- Task data -
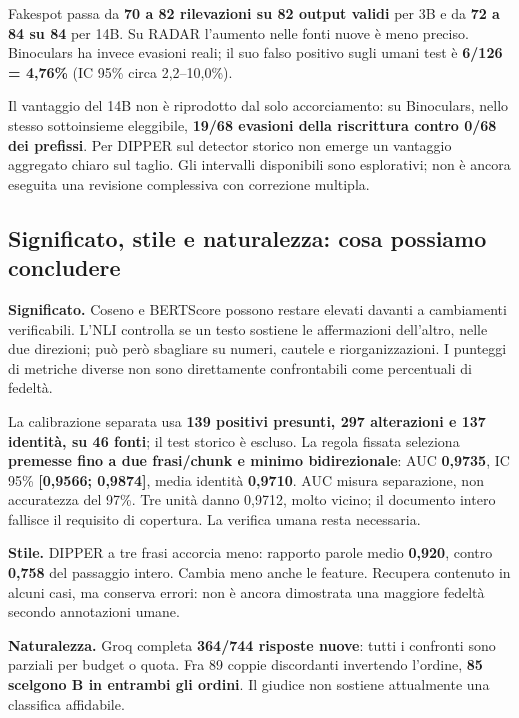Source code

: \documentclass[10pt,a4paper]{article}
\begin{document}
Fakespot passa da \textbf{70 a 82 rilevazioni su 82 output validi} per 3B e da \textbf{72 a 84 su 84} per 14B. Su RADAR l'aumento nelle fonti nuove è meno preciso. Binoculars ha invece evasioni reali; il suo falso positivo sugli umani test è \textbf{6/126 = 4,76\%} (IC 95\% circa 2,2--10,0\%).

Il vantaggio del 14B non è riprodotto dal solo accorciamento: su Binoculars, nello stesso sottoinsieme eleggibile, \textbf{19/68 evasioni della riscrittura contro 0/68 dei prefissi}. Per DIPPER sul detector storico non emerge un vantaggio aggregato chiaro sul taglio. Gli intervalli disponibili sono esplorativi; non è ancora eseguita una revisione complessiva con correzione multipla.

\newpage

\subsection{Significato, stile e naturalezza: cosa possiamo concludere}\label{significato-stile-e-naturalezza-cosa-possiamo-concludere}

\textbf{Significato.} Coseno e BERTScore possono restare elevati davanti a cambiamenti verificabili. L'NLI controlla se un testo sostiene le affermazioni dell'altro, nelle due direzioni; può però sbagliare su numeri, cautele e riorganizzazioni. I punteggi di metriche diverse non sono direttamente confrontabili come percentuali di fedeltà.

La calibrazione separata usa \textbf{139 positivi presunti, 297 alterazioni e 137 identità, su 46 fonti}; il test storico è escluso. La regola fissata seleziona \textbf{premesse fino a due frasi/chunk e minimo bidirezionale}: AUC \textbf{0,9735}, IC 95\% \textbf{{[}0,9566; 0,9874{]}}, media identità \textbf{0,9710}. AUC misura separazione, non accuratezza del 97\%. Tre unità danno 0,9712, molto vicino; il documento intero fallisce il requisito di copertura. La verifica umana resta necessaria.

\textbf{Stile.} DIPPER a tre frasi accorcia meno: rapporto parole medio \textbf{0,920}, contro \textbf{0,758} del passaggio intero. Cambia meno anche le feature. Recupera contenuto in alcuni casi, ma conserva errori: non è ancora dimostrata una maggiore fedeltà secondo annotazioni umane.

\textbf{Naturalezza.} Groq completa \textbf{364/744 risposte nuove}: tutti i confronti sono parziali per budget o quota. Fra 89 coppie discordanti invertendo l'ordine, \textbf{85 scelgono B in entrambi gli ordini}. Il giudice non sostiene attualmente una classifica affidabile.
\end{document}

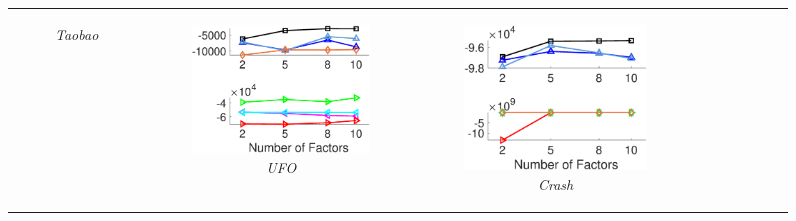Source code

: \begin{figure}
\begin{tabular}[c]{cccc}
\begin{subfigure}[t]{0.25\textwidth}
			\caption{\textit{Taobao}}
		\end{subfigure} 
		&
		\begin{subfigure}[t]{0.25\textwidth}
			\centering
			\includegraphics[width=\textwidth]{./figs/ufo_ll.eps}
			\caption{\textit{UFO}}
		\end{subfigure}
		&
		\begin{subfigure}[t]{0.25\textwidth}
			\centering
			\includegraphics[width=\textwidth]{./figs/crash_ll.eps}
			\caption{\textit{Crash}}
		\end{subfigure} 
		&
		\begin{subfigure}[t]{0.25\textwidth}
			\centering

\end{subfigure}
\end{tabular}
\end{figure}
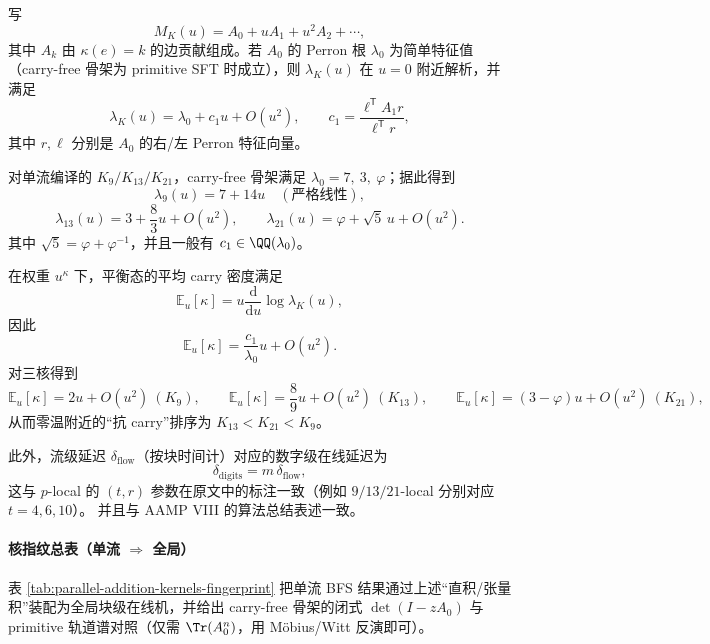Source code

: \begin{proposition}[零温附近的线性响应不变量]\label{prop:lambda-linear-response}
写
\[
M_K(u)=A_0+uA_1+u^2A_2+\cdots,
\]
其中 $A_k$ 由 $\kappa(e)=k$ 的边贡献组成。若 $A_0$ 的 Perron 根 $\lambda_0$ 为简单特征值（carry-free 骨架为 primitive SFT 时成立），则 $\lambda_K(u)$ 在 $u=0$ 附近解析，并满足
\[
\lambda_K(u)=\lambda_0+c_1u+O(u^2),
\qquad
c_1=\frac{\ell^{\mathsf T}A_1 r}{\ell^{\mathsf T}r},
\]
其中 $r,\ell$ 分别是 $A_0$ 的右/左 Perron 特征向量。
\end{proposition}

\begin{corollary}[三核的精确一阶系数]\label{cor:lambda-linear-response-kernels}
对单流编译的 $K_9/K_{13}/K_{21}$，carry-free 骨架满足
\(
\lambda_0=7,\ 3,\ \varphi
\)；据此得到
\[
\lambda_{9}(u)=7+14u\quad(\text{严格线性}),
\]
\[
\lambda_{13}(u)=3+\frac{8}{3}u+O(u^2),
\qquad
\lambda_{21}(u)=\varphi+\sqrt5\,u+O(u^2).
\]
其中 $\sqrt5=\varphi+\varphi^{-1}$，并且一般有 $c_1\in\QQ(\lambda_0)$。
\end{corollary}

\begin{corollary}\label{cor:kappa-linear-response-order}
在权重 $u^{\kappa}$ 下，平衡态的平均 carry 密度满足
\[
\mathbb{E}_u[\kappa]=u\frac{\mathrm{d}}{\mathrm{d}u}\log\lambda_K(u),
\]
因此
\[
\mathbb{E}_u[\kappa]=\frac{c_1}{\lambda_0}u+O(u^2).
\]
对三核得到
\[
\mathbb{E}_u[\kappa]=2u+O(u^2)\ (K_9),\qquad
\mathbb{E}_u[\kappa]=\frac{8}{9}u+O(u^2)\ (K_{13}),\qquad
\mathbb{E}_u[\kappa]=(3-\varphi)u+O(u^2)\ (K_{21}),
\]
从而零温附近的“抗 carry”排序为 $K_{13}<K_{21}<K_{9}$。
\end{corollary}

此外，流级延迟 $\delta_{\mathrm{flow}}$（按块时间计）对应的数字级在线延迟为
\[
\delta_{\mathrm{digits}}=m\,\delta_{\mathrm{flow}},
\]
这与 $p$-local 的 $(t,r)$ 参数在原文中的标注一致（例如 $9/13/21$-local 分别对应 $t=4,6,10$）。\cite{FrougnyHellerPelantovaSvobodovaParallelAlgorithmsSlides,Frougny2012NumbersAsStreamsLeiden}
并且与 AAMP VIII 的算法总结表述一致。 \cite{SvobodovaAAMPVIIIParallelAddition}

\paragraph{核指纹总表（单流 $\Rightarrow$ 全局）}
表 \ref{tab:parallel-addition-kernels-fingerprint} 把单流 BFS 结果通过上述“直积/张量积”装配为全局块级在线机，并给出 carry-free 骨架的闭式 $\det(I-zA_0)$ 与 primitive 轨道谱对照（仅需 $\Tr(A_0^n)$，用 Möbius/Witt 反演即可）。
--
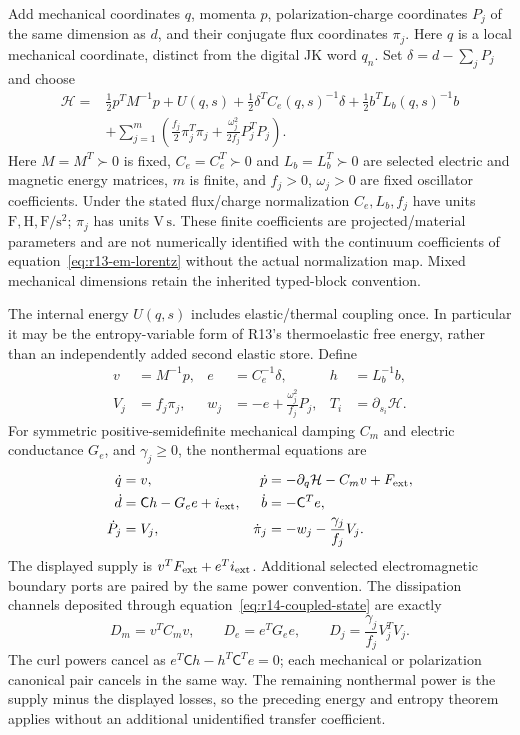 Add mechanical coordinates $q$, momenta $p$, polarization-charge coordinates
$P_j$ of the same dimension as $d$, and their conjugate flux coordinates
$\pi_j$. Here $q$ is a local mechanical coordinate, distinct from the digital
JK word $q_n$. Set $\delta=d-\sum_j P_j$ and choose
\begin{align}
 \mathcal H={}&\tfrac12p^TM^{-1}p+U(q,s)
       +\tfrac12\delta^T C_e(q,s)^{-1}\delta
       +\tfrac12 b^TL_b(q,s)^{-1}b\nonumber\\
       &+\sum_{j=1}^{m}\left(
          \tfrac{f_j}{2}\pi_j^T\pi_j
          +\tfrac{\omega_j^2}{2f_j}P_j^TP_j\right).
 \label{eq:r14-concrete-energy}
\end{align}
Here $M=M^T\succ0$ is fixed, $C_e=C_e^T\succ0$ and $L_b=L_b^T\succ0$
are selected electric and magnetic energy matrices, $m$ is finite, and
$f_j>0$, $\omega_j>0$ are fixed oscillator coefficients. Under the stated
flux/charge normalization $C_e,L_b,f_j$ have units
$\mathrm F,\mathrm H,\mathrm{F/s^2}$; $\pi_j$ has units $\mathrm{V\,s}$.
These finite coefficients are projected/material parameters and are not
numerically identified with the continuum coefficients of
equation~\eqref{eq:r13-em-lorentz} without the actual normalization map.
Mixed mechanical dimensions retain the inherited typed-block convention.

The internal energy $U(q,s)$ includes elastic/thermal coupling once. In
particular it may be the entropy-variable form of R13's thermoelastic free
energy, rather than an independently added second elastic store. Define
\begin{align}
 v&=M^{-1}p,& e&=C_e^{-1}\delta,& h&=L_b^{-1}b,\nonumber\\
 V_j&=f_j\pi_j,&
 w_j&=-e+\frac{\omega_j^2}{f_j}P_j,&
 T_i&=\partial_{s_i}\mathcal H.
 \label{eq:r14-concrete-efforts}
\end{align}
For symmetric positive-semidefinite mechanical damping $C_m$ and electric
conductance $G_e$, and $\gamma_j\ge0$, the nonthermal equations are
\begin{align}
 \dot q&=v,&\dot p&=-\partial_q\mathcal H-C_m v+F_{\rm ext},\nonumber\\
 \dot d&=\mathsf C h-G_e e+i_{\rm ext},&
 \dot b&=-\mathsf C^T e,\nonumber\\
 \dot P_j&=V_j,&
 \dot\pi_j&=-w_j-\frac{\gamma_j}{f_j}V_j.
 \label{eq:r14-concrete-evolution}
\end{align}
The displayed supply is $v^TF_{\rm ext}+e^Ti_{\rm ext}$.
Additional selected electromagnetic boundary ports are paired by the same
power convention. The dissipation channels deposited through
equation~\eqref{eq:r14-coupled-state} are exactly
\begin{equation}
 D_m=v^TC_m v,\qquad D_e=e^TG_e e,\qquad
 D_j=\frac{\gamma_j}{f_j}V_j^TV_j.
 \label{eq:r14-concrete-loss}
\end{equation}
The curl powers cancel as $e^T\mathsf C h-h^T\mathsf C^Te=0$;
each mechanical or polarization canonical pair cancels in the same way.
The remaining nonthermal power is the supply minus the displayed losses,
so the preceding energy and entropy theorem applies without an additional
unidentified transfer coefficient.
...
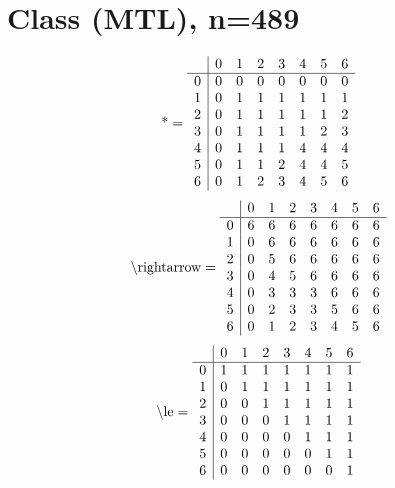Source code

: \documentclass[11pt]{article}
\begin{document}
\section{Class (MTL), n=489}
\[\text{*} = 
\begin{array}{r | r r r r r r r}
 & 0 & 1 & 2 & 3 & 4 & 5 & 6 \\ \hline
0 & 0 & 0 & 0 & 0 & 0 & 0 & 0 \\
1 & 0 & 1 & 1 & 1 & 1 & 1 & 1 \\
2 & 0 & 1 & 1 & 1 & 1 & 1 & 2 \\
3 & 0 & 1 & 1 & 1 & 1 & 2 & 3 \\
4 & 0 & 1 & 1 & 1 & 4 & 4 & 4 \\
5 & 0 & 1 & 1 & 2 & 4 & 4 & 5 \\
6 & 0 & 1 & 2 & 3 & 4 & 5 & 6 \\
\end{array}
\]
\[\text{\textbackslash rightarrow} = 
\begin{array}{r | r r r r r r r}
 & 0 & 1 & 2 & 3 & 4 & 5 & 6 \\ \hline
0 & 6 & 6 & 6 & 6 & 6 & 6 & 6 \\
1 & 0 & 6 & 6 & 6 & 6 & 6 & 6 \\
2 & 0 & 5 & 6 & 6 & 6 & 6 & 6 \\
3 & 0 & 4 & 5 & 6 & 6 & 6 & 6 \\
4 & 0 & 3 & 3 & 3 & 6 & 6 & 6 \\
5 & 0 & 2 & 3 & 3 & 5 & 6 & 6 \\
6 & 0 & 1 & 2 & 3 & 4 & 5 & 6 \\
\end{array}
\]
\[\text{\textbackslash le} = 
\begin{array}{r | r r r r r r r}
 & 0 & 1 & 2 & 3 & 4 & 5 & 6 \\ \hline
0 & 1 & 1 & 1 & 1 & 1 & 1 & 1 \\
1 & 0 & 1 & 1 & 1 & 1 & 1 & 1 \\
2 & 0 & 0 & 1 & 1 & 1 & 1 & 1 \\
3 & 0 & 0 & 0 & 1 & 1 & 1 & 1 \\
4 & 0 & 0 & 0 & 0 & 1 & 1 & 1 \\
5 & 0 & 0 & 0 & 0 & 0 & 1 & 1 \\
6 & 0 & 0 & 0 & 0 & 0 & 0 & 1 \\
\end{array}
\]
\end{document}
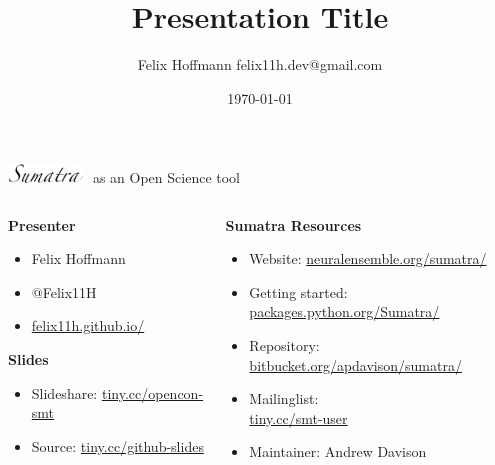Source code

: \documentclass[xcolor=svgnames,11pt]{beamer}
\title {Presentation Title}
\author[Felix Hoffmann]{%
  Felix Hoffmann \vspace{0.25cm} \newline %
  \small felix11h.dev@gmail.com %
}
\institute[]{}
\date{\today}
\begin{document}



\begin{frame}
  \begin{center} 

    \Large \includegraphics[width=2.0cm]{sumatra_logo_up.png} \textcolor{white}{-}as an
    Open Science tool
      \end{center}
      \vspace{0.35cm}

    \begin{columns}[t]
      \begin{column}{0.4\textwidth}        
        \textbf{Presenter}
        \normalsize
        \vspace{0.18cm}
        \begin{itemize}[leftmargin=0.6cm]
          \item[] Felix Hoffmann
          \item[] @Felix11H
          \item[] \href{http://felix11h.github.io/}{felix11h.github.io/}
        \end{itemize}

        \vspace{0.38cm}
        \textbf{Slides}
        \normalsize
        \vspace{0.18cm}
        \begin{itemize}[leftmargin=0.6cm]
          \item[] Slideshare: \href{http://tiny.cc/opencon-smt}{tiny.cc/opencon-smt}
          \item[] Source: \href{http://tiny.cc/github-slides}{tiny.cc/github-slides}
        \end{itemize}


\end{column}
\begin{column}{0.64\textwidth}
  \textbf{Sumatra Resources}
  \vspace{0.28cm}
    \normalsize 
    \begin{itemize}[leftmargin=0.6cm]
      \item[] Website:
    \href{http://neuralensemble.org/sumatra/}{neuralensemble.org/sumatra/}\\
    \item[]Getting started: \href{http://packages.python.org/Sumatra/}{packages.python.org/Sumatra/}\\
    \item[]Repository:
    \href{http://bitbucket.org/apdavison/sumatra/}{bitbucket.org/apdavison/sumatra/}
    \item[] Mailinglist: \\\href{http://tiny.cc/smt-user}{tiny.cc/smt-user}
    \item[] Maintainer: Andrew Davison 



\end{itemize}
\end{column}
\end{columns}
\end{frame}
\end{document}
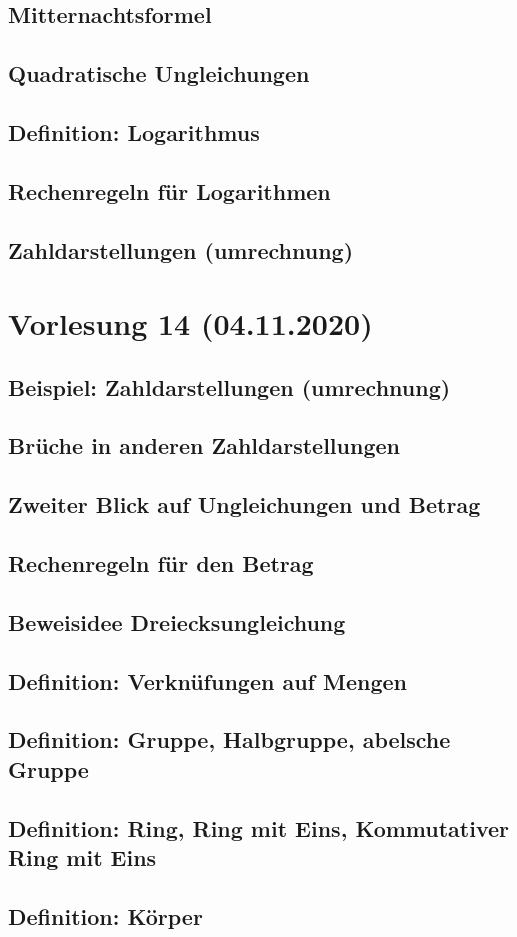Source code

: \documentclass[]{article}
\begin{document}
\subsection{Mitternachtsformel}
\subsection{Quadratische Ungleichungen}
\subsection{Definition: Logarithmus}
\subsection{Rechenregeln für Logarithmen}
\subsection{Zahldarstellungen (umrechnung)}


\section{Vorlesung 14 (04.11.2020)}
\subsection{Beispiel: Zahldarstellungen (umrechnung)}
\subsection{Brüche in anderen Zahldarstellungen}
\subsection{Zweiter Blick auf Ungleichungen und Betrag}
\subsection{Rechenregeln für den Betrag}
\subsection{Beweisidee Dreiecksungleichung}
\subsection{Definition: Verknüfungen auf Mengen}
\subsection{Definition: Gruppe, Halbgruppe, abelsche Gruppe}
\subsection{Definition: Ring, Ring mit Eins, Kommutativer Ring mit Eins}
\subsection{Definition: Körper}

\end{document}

- Exercise -
Wherever the string "flow" appears in the entries above, list that line.

- Output for this exercise -
此外，流级延迟 $\delta_{\mathrm{flow}}$（按块时间计）对应的数字级在线延迟为
\delta_{\mathrm{digits}}=m\,\delta_{\mathrm{flow}},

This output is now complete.